Al bij het naderen van dit hotel, dat volgens de site beschikt over vier sterren en zelfs op tripadvisor positie ervaringen op zijn naam kan schrijven, begon het bij ons al te kriebelen. Dit was nou echt zo'n motel dat je op TV zag, met de contouren van een mensenlichaam uitgetekend op de parkeerplaats, omdat een of andere befaamde serialkiller weer eens had toegslagen langs de weg. Maar, dapper als we zijn, besloten we bij de merkwaardige Indier achter de balie in te checken. Nadat we alle koffers de trap op hadden gesleept, kwamen we tot de ontdekking dat niet alleen de deur recent is opengetrapt (het slot lag eruit), maar ook dat het gebruikte zeepje van de vorige gast op ons lag te wachten, evenals een aantal van zijn haren in bed en bad, maar ook dat de vlekken op de deken, de vloer, de muur, de wastafel, het plafond, in de wcpot en op het raam ons er niet van konden overtuigen dat het hier helemaal pluis was. Snel de koffers weern ingepakt, ons beklag gedaan bij de Indier en op zoek gegaan naar een ander hotel.

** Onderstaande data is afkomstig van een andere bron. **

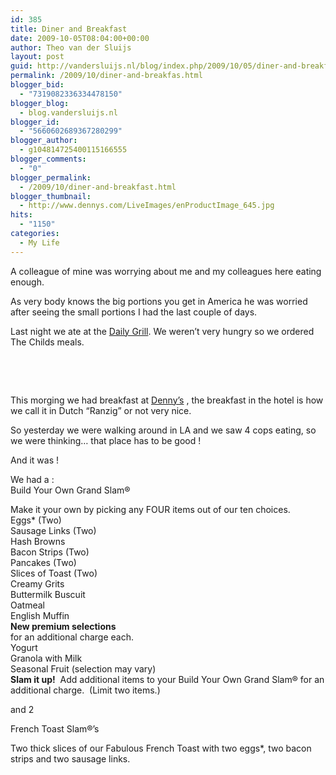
 ```yaml
---
id: 385
title: Diner and Breakfast
date: 2009-10-05T08:04:00+00:00
author: Theo van der Sluijs
layout: post
guid: http://vandersluijs.nl/blog/index.php/2009/10/05/diner-and-breakfas/
permalink: /2009/10/diner-and-breakfas.html
blogger_bid:
  - "7319082336334478150"
blogger_blog:
  - blog.vandersluijs.nl
blogger_id:
  - "5660602689367280299"
blogger_author:
  - g104814725400115166555
blogger_comments:
  - "0"
blogger_permalink:
  - /2009/10/diner-and-breakfast.html
blogger_thumbnail:
  - http://www.dennys.com/LiveImages/enProductImage_645.jpg
hits:
  - "1150"
categories:
  - My Life
---
```

A colleague of mine was worrying about me and my colleagues here eating enough.

As very body knows the big portions you get in America he was worried after seeing the small portions I had the last couple of days.

Last night we ate at the <a title="Eating at the Daily Grill" href="http://dailygrill.com/details.php?loid=12" target="_blank">Daily Grill</a>. We weren’t very hungry so we ordered The Childs meals.

&nbsp;

<a name="more"></a>

&nbsp;

This morging we had breakfast at <a title="Let's eat at Denny's" href="http://www.dennys.com/en/" target="_blank">Denny’s</a> , the breakfast in the hotel is how we call it in Dutch “Ranzig” or not very nice.

So yesterday we were walking around in LA and we saw 4 cops eating, so we were thinking… that place has to be good !

And it was !

We had a :  
Build Your Own Grand Slam®

Make it your own by picking any FOUR items out of our ten choices.  
Eggs* (Two)  
Sausage Links (Two)  
Hash Browns  
Bacon Strips (Two)  
Pancakes (Two)  
Slices of Toast (Two)  
Creamy Grits  
Buttermilk Buscuit  
Oatmeal  
English Muffin  
**New premium selections**  
for an additional charge each.  
Yogurt  
Granola with Milk  
Seasonal Fruit (selection may vary)  
**Slam it up!**  Add additional items to your Build Your Own Grand Slam® for an additional charge.  (Limit two items.)   
<img alt="" src="http://www.dennys.com/LiveImages/enProductImage_645.jpg" border="0" />

and 2

French Toast Slam®&#8217;s

Two thick slices of our Fabulous French Toast with two eggs*, two bacon strips and two sausage links.

<img alt="" src="http://www.dennys.com/LiveImages/enProductImage_588.jpg" border="0" />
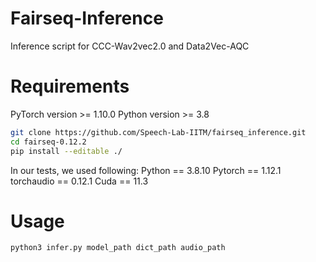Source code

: # Fairseq-Inference
Inference script for CCC-Wav2vec2.0 and Data2Vec-AQC

# Requirements
PyTorch version >= 1.10.0
Python version >= 3.8

``` bash
git clone https://github.com/Speech-Lab-IITM/fairseq_inference.git
cd fairseq-0.12.2
pip install --editable ./
```
In our tests, we used following:
Python == 3.8.10
Pytorch == 1.12.1
torchaudio == 0.12.1
Cuda == 11.3

# Usage
``` bash
python3 infer.py model_path dict_path audio_path
```

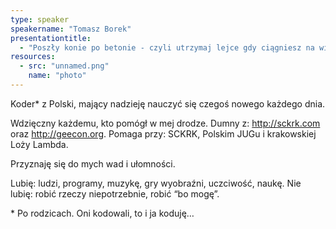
 ```yaml
---
type: speaker
speakername: "Tomasz Borek"
presentationtitle:
  - "Poszły konie po betonie - czyli utrzymaj lejce gdy ciągniesz na wiele procków"
resources:
  - src: "unnamed.png"
    name: "photo"
---
```

Koder* z Polski, mający nadzieję nauczyć się czegoś nowego każdego dnia.

Wdzięczny każdemu, kto pomógł w mej drodze. Dumny z: http://sckrk.com oraz http://geecon.org.
Pomaga przy: SCKRK, Polskim JUGu i krakowskiej Loży Lambda.

Przyznaję się do mych wad i ułomności.

Lubię: ludzi, programy, muzykę, gry wyobraźni, uczciwość, naukę.
Nie lubię: robić rzeczy niepotrzebnie, robić “bo mogę”.

\* Po rodzicach. Oni kodowali, to i ja koduję…

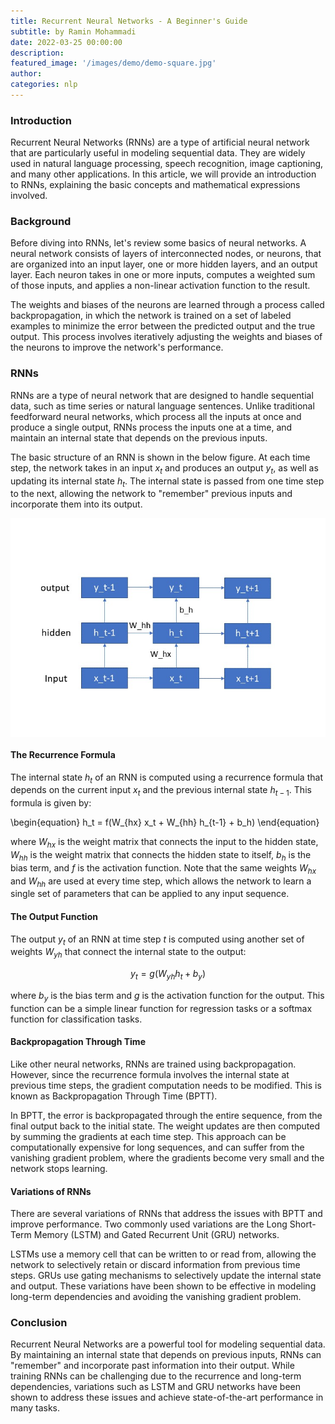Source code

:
 ```yaml
---
title: Recurrent Neural Networks - A Beginner's Guide
subtitle: by Ramin Mohammadi
date: 2022-03-25 00:00:00
description: 
featured_image: '/images/demo/demo-square.jpg'
author: 
categories: nlp
---
```


### Introduction
Recurrent Neural Networks (RNNs) are a type of artificial neural network that are particularly useful in modeling sequential data. They are widely used in natural language processing, speech recognition, image captioning, and many other applications. In this article, we will provide an introduction to RNNs, explaining the basic concepts and mathematical expressions involved.

### Background
Before diving into RNNs, let's review some basics of neural networks. A neural network consists of layers of interconnected nodes, or neurons, that are organized into an input layer, one or more hidden layers, and an output layer. Each neuron takes in one or more inputs, computes a weighted sum of those inputs, and applies a non-linear activation function to the result.

The weights and biases of the neurons are learned through a process called backpropagation, in which the network is trained on a set of labeled examples to minimize the error between the predicted output and the true output. This process involves iteratively adjusting the weights and biases of the neurons to improve the network's performance.

### RNNs
RNNs are a type of neural network that are designed to handle sequential data, such as time series or natural language sentences. Unlike traditional feedforward neural networks, which process all the inputs at once and produce a single output, RNNs process the inputs one at a time, and maintain an internal state that depends on the previous inputs.

The basic structure of an RNN is shown in the below figure. At each time step, the network takes in an input $x_t$ and produces an output $y_t$, as well as updating its internal state $h_t$. The internal state is passed from one time step to the next, allowing the network to "remember" previous inputs and incorporate them into its output.

<p align='center'>
<img src="/images/Posts/NLP/rnn.jpg"
style="display: block;
margin-left: auto;
margin-right: auto; height:350px;width:600px" />
</p>


#### The Recurrence Formula
The internal state $h_t$ of an RNN is computed using a recurrence formula that depends on the current input $x_t$ and the previous internal state $h_{t-1}$. This formula is given by:

\begin{equation}
h_t = f(W_{hx} x_t + W_{hh} h_{t-1} + b_h)
\end{equation}

where $W_{hx}$ is the weight matrix that connects the input to the hidden state, $W_{hh}$ is the weight matrix that connects the hidden state to itself, $b_h$ is the bias term, and $f$ is the activation function. Note that the same weights $W_{hx}$ and $W_{hh}$ are used at every time step, which allows the network to learn a single set of parameters that can be applied to any input sequence.

#### The Output Function
The output $y_t$ of an RNN at time step $t$ is computed using another set of weights $W_{yh}$ that connect the internal state to the output:

$$
y_t = g(W_{yh} h_t + b_y)
$$

where $b_y$ is the bias term and $g$ is the activation function for the output. This function can be a simple linear function for regression tasks or a softmax function for classification tasks.

#### Backpropagation Through Time
Like other neural networks, RNNs are trained using backpropagation. However, since the recurrence formula involves the internal state at previous time steps, the gradient computation needs to be modified. This is known as Backpropagation Through Time (BPTT).

In BPTT, the error is backpropagated through the entire sequence, from the final output back to the initial state. The weight updates are then computed by summing the gradients at each time step. This approach can be computationally expensive for long sequences, and can suffer from the vanishing gradient problem, where the gradients become very small and the network stops learning.

#### Variations of RNNs
There are several variations of RNNs that address the issues with BPTT and improve performance. Two commonly used variations are the Long Short-Term Memory (LSTM) and Gated Recurrent Unit (GRU) networks.

LSTMs use a memory cell that can be written to or read from, allowing the network to selectively retain or discard information from previous time steps. GRUs use gating mechanisms to selectively update the internal state and output. These variations have been shown to be effective in modeling long-term dependencies and avoiding the vanishing gradient problem.

### Conclusion
Recurrent Neural Networks are a powerful tool for modeling sequential data. By maintaining an internal state that depends on previous inputs, RNNs can "remember" and incorporate past information into their output. While training RNNs can be challenging due to the recurrence and long-term dependencies, variations such as LSTM and GRU networks have been shown to address these issues and achieve state-of-the-art performance in many tasks.
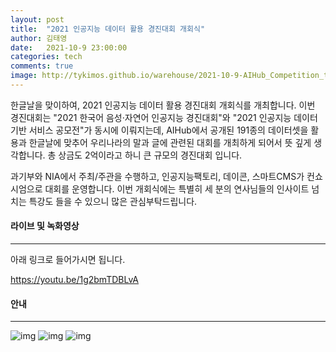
 ```yaml
---
layout: post
title:  "2021 인공지능 데이터 활용 경진대회 개회식"
author: 김태영
date:   2021-10-9 23:00:00
categories: tech
comments: true
image: http://tykimos.github.io/warehouse/2021-10-9-AIHub_Competition_title1.png
---
```


한글날을 맞이하여, 2021 인공지능 데이터 활용 경진대회 개회식를 개최합니다. 이번 경진대회는 "2021 한국어 음성·자연어 인공지능 경진대회"와 "2021 인공지능 데이터 기반 서비스 공모전"가 동시에 이뤄지는데, AIHub에서 공개된 191종의 데이터셋을 활용과 한글날에 맞추어 우리나라의 말과 글에 관련된 대회를 개최하게 되어서 뜻 깊게 생각합니다. 총 상금도 2억이라고 하니 큰 규모의 경진대회 입니다. 

과기부와 NIA에서 주최/주관을 수행하고, 인공지능팩토리, 데이콘, 스마트CMS가 컨쇼시엄으로 대회를 운영합니다. 이번 개회식에는 특별히 세 분의 연사님들의 인사이트 넘치는 특강도 들을 수 있으니 많은 관심부탁드립니다.

#### 라이브 및 녹화영상
---
아래 링크로 들어가시면 됩니다.

https://youtu.be/1g2bmTDBLvA

#### 안내
---
![img](http://tykimos.github.io/warehouse/2021-10-9-AIHub_Competition_img1.png)
![img](http://tykimos.github.io/warehouse/2021-10-9-AIHub_Competition_img2.png)
![img](http://tykimos.github.io/warehouse/2021-10-9-AIHub_Competition_img3.png)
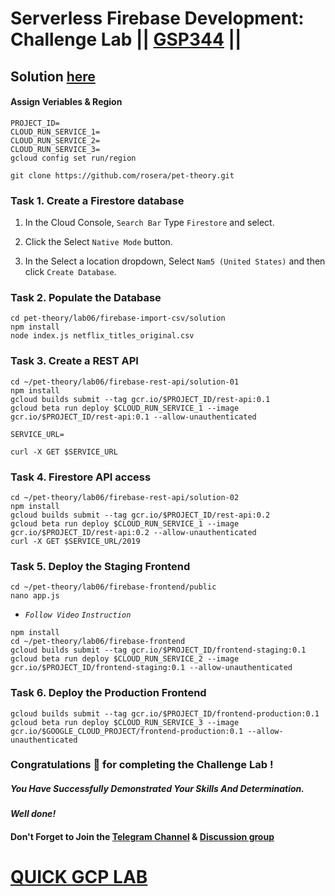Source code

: # Serverless Firebase Development: Challenge Lab || [GSP344](https://www.cloudskillsboost.google/focuses/14677?parent=catalog) ||

## Solution [here]()

#### Assign Veriables & Region

```
PROJECT_ID=
CLOUD_RUN_SERVICE_1=
CLOUD_RUN_SERVICE_2=
CLOUD_RUN_SERVICE_3=
gcloud config set run/region
```
```
git clone https://github.com/rosera/pet-theory.git
```

### Task 1. Create a Firestore database

1. In the Cloud Console, `Search Bar` Type `Firestore` and select.

2. Click the Select `Native Mode` button.

3. In the Select a location dropdown, Select `Nam5 (United States)` and then click `Create Database`.

### Task 2. Populate the Database

```
cd pet-theory/lab06/firebase-import-csv/solution
npm install
node index.js netflix_titles_original.csv
```

### Task 3. Create a REST API

```
cd ~/pet-theory/lab06/firebase-rest-api/solution-01
npm install
gcloud builds submit --tag gcr.io/$PROJECT_ID/rest-api:0.1
gcloud beta run deploy $CLOUD_RUN_SERVICE_1 --image gcr.io/$PROJECT_ID/rest-api:0.1 --allow-unauthenticated
```
```
SERVICE_URL=
```
```
curl -X GET $SERVICE_URL
```

### Task 4. Firestore API access

```
cd ~/pet-theory/lab06/firebase-rest-api/solution-02
npm install
gcloud builds submit --tag gcr.io/$PROJECT_ID/rest-api:0.2
gcloud beta run deploy $CLOUD_RUN_SERVICE_1 --image gcr.io/$PROJECT_ID/rest-api:0.2 --allow-unauthenticated
curl -X GET $SERVICE_URL/2019
```

### Task 5. Deploy the Staging Frontend

```
cd ~/pet-theory/lab06/firebase-frontend/public
nano app.js
```
* *`Follow Video`* *`Instruction`*
```
npm install
cd ~/pet-theory/lab06/firebase-frontend
gcloud builds submit --tag gcr.io/$PROJECT_ID/frontend-staging:0.1
gcloud beta run deploy $CLOUD_RUN_SERVICE_2 --image gcr.io/$PROJECT_ID/frontend-staging:0.1 --allow-unauthenticated
```

### Task 6. Deploy the Production Frontend

```
gcloud builds submit --tag gcr.io/$PROJECT_ID/frontend-production:0.1
gcloud beta run deploy $CLOUD_RUN_SERVICE_3 --image gcr.io/$GOOGLE_CLOUD_PROJECT/frontend-production:0.1 --allow-unauthenticated
```

### Congratulations 🎉 for completing the Challenge Lab !

##### *You Have Successfully Demonstrated Your Skills And Determination.*

#### *Well done!*

#### Don't Forget to Join the [Telegram Channel](https://t.me/QuickGcpLab) & [Discussion group](https://t.me/QuickGcpLabChats)

# [QUICK GCP LAB](https://www.youtube.com/@quickgcplab)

Wat we ons toen nog niet beseften was dat precies dit weekend de Asser TT, althans een lokale grote broer ervan, plaatsvond in de regio. Dit evenement, waarbij er overigens niet wordt geracet, maar wel wordt gedronken, gefeest en geronkt wordt, trekt duizenden motormuizen naar Laughlin, een gokstadje op de route. Dit zorgde ervoor dat er van de -naar schatting- 6000 hotelkamers er niet eentje meer vrij bleek te zijn. Erg vervelend, want het begon al aardig donker te worden en er was niet direct een andee grote plaats in de buurt. En dat het begon te schemeren was ook Sheriff Romanski opgevallen. En ik, sukkel met mijn Renault met automatische verlichting, had nog niet gezien dat de lampen NIET aanwaren. Dus grote schrik toen er achter mij opeens felle grote rode en blauwe lichten verschenen. Snel de bolide aan de kant gezet en braaf - met de handen blijvend aan het stuur- gewacht tot Sheriff Romanski mij benaderde. 

"Was I driving too fast?" was het eerste wat er bij mij uitkwam, maar de Sheriff stelde gelijk de tegenvraag "It's getting pretty dark, don't you agree?". Na een braaf rondje boetekleed aantrekken (ook die kun je in de VS blijkbaar makkelijk krijgen in mijn maat) kregen we een waarschuwing en mochten we -met de lampen aan- onze weg vervolgen. Gelukkig vonden we in Bullhead een fijn hotel en konden we wat rust pakken voor onze trip naar de Grand Canyon van morgen; ik denk dat ik de lichten gelijk maar aandoe.